### WHAT YOU WILL DO
In the listing below, repeat exactly every line from the first through the line containing "Чтобы найти элементы, удовлетворяющие", with nothing else.

---

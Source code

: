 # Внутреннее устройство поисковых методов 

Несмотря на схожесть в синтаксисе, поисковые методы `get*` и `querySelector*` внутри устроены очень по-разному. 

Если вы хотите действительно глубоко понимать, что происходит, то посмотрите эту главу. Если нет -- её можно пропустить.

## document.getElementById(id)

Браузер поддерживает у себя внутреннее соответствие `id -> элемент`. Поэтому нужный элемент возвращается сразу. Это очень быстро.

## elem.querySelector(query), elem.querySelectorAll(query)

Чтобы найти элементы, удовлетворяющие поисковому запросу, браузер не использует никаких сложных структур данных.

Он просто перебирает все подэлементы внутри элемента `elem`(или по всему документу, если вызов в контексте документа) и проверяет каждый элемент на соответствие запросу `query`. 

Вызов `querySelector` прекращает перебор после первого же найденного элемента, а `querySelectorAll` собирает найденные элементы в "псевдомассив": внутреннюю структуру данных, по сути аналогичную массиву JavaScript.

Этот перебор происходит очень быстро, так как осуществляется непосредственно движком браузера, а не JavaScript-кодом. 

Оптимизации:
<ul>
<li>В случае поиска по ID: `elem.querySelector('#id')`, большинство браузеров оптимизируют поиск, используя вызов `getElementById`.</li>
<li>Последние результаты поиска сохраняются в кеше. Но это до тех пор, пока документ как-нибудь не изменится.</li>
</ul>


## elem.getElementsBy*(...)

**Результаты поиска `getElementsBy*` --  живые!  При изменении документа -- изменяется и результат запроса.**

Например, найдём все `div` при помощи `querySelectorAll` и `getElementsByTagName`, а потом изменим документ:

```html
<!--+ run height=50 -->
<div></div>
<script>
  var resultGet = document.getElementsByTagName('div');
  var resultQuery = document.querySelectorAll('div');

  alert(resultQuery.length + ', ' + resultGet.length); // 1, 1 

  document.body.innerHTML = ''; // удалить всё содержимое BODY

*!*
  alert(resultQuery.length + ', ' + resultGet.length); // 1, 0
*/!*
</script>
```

---

### TASK OUTPUT
Source code

: # Внутреннее устройство поисковых методов 

Несмотря на схожесть в синтаксисе, поисковые методы `get*` и `querySelector*` внутри устроены очень по-разному. 

Если вы хотите действительно глубоко понимать, что происходит, то посмотрите эту главу. Если нет -- её можно пропустить.

## document.getElementById(id)

Браузер поддерживает у себя внутреннее соответствие `id -> элемент`. Поэтому нужный элемент возвращается сразу. Это очень быстро.

## elem.querySelector(query), elem.querySelectorAll(query)

Чтобы найти элементы, удовлетворяющие поисковому запросу, браузер не использует никаких сложных структур данных.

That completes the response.